Artisanal Scrapple?

It’s not an oxymoron.

Open a breakfast menu south of I-195, and you will likely find scrapple nuzzling up to the bacon and sausage like a groupie angling for a photo with the headliners. North of that handy dividing line, the crispy, pan-fried breakfast meat is usually out of the picture. Why is that?

South Jerseyans have scrapple in their blood, or perhaps their arteries. They’ve been eating it since the late 1800s, when it crossed the river from Philadelphia, where the locals picked up the scent and sizzle from the Pennsylvania Dutch. Those settlers from Germany’s Lower Rhineland—“Dutch” was an Americanization of “Deutsch,” the language they spoke on arrival—had brought it with them in the late 1700s. In the Old Country, they called it panhas.

Scrapple gets its modern name from its essential ingredient, pork scraps. Gathered up after butchering, the leftover parts were, and still are, boiled for hours to produce a meaty broth that is traditionally thickened with cornmeal and buckwheat flour. Liberally seasoned and cooked to a pudding-like consistency, it is poured into loaf pans to cool. Sliced and sautéed, it adds a rich, porky mouthfeel to even the simplest breakfast. But because of what it’s made from, scrapple has had an image problem, as evidenced by its never beating bacon, ham or sausage for top billing on menus.

Yet scrapple may be poised for a comeback. Does any foodstuff better epitomize the ageless, waste-not-want-not ethos now in vogue as nose-to-tail eating?

“Scrapple has had a revival,” says Jeff Bringhurst, owner of Bringhurst Meats in Berlin. Interest in artisanal products free of preservatives, binders and MSG is winning new customers for the economical ($2.49/lb) scrapple his family has made since his father and uncle opened their butcher shop in 1934. “We have a huge influx across the whole gamut, from old-timers to young people who want to buy local,” he says.

The Bringhursts, native Philadelphians, brought their recipe with them when they settled on a Camden County farm in 1908. That recipe, flavored with sage and a little pepper, exemplifies the Philadelphia style, which Bringhurst, 56, describes as darker in color and more flavorful than the Lancaster County Pennsylvania Dutch style. “I like the pepper flavor we have,” he says. “It’s not the first flavor you taste. I think the sage is the first flavor that hits you, and the pepper is the second.” Unlike some commercial scrapples, Bringhurst never tosses pork skin, offal or whole heads into the pot. “We stick to hearts, tongues and jowls,” he says. “I think it gives a cleaner flavor.” He sells between 200 and 400 pounds a week.

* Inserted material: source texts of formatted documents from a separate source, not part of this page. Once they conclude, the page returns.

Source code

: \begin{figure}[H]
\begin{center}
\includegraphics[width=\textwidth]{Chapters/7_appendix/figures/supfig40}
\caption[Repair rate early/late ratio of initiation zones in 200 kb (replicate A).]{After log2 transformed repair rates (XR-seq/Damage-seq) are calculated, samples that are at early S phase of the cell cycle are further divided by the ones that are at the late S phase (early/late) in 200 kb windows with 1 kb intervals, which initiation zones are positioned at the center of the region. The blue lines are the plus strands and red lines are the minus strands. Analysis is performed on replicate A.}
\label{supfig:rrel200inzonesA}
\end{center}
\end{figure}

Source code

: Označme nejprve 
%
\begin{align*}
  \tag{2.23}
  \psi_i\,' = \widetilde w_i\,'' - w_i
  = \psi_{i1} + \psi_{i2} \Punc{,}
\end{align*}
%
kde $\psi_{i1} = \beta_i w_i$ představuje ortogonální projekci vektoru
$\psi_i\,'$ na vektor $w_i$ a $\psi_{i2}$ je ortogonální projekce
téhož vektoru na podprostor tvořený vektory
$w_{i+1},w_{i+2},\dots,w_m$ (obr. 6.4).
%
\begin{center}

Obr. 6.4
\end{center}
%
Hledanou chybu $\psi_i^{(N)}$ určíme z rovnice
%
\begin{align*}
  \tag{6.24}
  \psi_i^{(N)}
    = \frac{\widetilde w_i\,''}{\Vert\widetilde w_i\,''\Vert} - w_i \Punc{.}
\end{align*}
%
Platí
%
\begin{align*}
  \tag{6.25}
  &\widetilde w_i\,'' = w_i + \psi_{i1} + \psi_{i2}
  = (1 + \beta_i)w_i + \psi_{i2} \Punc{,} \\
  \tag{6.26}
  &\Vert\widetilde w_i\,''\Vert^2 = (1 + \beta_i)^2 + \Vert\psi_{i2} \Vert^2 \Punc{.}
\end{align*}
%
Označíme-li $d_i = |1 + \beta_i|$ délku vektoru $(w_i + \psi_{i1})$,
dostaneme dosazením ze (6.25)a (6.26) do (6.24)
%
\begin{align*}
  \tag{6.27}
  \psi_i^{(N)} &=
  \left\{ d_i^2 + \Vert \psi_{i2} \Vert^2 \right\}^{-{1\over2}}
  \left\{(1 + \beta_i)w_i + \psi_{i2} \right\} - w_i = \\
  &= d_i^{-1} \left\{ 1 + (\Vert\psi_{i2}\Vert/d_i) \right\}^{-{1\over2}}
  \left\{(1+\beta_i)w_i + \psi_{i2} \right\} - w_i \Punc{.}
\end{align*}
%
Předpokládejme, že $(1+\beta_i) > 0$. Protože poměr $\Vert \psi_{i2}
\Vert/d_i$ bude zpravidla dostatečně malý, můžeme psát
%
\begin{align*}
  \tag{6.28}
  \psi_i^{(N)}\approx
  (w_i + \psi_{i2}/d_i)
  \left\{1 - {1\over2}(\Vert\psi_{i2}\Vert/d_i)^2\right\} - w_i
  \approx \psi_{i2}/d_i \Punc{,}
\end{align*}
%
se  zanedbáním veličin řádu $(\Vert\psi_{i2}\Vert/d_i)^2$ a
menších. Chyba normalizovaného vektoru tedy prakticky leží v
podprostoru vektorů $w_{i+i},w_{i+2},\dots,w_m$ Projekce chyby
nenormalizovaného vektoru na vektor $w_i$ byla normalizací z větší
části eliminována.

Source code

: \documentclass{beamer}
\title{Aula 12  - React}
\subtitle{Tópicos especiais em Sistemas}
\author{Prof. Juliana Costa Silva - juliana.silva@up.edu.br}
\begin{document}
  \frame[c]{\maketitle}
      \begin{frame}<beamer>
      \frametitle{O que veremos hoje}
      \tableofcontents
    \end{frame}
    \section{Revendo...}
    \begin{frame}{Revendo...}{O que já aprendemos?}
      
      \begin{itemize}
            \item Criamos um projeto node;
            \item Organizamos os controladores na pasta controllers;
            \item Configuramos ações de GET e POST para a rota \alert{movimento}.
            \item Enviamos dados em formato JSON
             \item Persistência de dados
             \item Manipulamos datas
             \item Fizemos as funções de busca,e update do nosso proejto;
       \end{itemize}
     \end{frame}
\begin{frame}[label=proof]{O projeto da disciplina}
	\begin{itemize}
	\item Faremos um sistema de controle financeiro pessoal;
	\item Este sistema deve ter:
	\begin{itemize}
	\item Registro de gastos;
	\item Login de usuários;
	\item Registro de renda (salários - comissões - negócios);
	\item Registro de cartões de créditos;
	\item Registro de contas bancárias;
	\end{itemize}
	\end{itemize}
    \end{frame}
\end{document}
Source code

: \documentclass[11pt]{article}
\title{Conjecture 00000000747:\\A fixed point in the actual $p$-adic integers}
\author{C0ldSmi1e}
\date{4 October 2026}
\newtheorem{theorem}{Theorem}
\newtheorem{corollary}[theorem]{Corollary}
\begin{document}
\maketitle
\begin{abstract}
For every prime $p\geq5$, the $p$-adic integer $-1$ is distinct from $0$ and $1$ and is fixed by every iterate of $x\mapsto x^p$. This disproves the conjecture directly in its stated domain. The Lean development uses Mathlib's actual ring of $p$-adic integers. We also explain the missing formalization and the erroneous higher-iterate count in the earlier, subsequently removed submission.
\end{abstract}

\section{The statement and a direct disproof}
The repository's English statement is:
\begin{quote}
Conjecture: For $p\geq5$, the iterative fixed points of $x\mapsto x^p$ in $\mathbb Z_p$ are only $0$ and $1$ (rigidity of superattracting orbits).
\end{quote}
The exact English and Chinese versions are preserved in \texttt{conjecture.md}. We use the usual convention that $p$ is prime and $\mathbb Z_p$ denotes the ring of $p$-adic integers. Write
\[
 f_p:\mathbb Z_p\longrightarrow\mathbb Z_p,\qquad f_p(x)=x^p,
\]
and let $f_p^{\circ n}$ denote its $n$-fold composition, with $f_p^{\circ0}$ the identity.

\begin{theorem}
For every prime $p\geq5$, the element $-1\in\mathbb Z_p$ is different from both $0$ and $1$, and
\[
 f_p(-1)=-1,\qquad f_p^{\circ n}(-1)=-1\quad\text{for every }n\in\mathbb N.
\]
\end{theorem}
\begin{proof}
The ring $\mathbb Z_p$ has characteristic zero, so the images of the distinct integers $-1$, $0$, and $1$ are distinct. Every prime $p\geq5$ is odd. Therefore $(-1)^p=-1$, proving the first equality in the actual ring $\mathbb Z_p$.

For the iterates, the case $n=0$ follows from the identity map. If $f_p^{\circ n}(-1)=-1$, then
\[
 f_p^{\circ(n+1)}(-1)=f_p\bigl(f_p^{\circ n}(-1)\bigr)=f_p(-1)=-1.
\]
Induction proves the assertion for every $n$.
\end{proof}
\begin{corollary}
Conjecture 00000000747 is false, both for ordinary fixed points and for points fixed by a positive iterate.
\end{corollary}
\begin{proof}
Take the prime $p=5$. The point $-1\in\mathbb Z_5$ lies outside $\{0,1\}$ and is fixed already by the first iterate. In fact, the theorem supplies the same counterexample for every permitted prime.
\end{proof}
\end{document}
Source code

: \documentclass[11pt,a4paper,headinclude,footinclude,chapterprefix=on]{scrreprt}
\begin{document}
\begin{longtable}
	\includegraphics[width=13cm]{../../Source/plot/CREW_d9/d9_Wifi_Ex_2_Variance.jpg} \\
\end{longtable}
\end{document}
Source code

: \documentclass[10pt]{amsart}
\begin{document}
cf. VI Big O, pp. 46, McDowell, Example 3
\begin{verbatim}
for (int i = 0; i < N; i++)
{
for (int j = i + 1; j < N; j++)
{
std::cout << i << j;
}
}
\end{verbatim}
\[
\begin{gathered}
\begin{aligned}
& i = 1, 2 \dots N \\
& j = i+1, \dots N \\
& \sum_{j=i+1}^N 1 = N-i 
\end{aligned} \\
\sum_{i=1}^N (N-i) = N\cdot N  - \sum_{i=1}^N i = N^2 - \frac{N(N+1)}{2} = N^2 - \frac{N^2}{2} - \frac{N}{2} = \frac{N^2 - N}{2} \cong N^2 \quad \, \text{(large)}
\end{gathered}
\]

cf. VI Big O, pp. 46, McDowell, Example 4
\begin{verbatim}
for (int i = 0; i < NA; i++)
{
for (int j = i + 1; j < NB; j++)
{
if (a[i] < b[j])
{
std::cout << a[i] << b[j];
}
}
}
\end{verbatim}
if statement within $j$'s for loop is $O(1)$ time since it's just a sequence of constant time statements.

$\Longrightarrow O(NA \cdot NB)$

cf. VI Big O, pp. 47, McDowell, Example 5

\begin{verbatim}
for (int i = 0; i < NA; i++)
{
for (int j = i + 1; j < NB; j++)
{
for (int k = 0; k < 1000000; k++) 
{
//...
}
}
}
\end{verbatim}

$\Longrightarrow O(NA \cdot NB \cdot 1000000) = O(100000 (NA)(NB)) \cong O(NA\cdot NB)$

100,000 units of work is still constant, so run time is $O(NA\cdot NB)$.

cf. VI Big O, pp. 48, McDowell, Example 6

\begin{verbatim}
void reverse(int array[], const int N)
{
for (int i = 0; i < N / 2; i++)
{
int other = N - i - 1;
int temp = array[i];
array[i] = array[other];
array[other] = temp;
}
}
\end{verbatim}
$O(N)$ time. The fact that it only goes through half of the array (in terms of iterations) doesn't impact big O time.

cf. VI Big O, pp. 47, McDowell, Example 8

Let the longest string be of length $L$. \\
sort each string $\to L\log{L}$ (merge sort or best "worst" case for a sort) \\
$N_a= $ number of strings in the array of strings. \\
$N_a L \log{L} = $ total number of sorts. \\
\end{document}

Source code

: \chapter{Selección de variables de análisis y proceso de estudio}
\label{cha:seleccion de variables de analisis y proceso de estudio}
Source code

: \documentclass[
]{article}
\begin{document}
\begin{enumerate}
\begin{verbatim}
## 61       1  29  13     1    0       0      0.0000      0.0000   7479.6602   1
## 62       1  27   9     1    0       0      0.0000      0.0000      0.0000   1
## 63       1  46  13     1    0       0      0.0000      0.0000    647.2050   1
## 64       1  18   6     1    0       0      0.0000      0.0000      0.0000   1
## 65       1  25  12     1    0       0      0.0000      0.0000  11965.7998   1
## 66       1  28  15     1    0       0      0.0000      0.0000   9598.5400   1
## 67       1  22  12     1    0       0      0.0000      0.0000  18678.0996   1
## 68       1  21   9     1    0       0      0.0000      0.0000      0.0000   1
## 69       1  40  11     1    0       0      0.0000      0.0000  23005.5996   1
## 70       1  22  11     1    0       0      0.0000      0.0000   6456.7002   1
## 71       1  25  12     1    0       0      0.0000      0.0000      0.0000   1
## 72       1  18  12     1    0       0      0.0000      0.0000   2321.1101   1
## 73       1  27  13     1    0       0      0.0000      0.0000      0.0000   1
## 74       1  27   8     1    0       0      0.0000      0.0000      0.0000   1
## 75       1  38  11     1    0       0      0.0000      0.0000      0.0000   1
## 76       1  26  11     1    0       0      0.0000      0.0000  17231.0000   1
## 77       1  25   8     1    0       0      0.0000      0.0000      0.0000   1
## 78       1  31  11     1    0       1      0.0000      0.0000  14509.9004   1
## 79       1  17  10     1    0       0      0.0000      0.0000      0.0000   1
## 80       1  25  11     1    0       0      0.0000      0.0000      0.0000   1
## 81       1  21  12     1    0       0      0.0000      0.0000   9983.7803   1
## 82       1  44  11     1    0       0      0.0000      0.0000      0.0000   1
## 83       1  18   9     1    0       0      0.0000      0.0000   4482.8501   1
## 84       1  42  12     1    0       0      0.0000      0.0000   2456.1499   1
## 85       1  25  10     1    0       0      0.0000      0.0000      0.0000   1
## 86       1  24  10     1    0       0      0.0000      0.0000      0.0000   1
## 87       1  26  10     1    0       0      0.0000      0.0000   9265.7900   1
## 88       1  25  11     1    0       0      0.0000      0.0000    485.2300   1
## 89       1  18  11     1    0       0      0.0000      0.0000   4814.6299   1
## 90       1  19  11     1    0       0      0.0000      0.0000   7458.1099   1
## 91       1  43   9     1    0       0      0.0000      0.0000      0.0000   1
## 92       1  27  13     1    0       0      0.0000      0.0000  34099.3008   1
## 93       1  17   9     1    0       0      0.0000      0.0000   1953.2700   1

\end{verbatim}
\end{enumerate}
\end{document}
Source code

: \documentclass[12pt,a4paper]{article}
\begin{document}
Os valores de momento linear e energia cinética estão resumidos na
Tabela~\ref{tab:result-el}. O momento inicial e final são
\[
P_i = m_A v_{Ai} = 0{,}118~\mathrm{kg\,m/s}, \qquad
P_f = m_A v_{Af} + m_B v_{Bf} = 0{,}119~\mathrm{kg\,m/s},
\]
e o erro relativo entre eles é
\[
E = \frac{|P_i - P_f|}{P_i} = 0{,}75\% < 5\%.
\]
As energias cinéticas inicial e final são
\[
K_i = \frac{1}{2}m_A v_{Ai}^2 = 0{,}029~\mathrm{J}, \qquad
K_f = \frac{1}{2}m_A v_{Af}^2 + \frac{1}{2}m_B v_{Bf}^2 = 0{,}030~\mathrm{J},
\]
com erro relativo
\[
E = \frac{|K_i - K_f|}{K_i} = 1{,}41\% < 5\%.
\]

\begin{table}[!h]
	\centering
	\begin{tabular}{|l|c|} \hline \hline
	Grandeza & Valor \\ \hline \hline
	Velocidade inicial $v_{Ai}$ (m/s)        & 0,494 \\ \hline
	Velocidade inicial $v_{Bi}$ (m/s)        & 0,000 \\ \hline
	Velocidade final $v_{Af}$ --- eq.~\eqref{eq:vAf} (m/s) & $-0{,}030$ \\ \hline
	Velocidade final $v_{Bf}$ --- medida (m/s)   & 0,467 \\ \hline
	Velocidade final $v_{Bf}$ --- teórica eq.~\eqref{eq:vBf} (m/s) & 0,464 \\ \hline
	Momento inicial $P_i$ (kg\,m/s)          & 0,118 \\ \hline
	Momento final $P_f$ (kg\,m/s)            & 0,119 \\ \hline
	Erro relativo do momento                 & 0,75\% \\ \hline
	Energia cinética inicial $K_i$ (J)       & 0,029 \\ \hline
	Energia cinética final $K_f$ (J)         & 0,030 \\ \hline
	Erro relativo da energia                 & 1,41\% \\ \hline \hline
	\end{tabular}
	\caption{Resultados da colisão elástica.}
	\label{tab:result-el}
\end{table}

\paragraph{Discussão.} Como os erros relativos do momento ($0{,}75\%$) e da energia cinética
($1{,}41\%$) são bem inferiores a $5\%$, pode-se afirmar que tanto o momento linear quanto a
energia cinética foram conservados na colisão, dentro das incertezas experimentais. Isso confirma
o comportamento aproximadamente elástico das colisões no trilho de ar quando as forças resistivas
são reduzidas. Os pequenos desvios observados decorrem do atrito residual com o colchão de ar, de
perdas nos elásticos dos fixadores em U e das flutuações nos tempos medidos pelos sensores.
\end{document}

Pennsylvania is where husband and wife Peggy and Theodore Zervos learned to love and make scrapple. They picked up the skill working in a diner on the left side of the Delaware. Now their Edison Family Restaurant in Edison is the rare eatery that makes its own.

By 1908, when the Bringhursts hit the Garden State, the Haines family of Mickleton, Gloucester County, already had four decades of scrapple savvy under their belts. When the Civil War ended in 1865, enterprising Rachel Haines hitched up her wagon in the autumn and made the rounds of farmers slaughtering their pigs. She turned their piles of carcasses into money in the form of compact loaves of tasty food.

Rachel’s great-great-greatgranddaughter Margaret and her husband, Harry Sheldon, still follow the original recipe. At the Haines Pork Shop in Mickelton, Sheldon took a few minutes from helping customers to explain the process.

“We add hearts, tongues and livers in net bags and hand-pick all the meat off the bones after boiling for four hours,” he said. “Then we grind the meat, put it back in, add our own seasoning and stir in cornmeal and wheat flour.”

Wheat makes Haines the rare scrapple that is not gluten free. (Another is made by Niblock’s Pork Store in Quinton, following a generations-old family recipe.) Wheat, more neutral in flavor than buckwheat, may account for the distinctive taste of Haines, in which cornmeal shares the spotlight with the vivid pork notes that are a hallmark of artisanal scrapples.

“My wife doesn’t like it too much,” Sheldon remarked. “I love it, though. I know what we put in our scrapple, and I would eat it every day of the week.”

Sheldon made about 400 pounds a week on site, until last summer, when the old boiler gave out. Now he commissions Leidy’s, a leading pork purveyor in Pennsylvania, to make scrapple following the family recipe.

“It’s hard to tell the difference,” Sheldon said. “Customers don’t ask for one or the other. Sometimes our Pennsylvania batches are a little more dense or drier. Making scrapple is a feel thing; there’s no science to it.”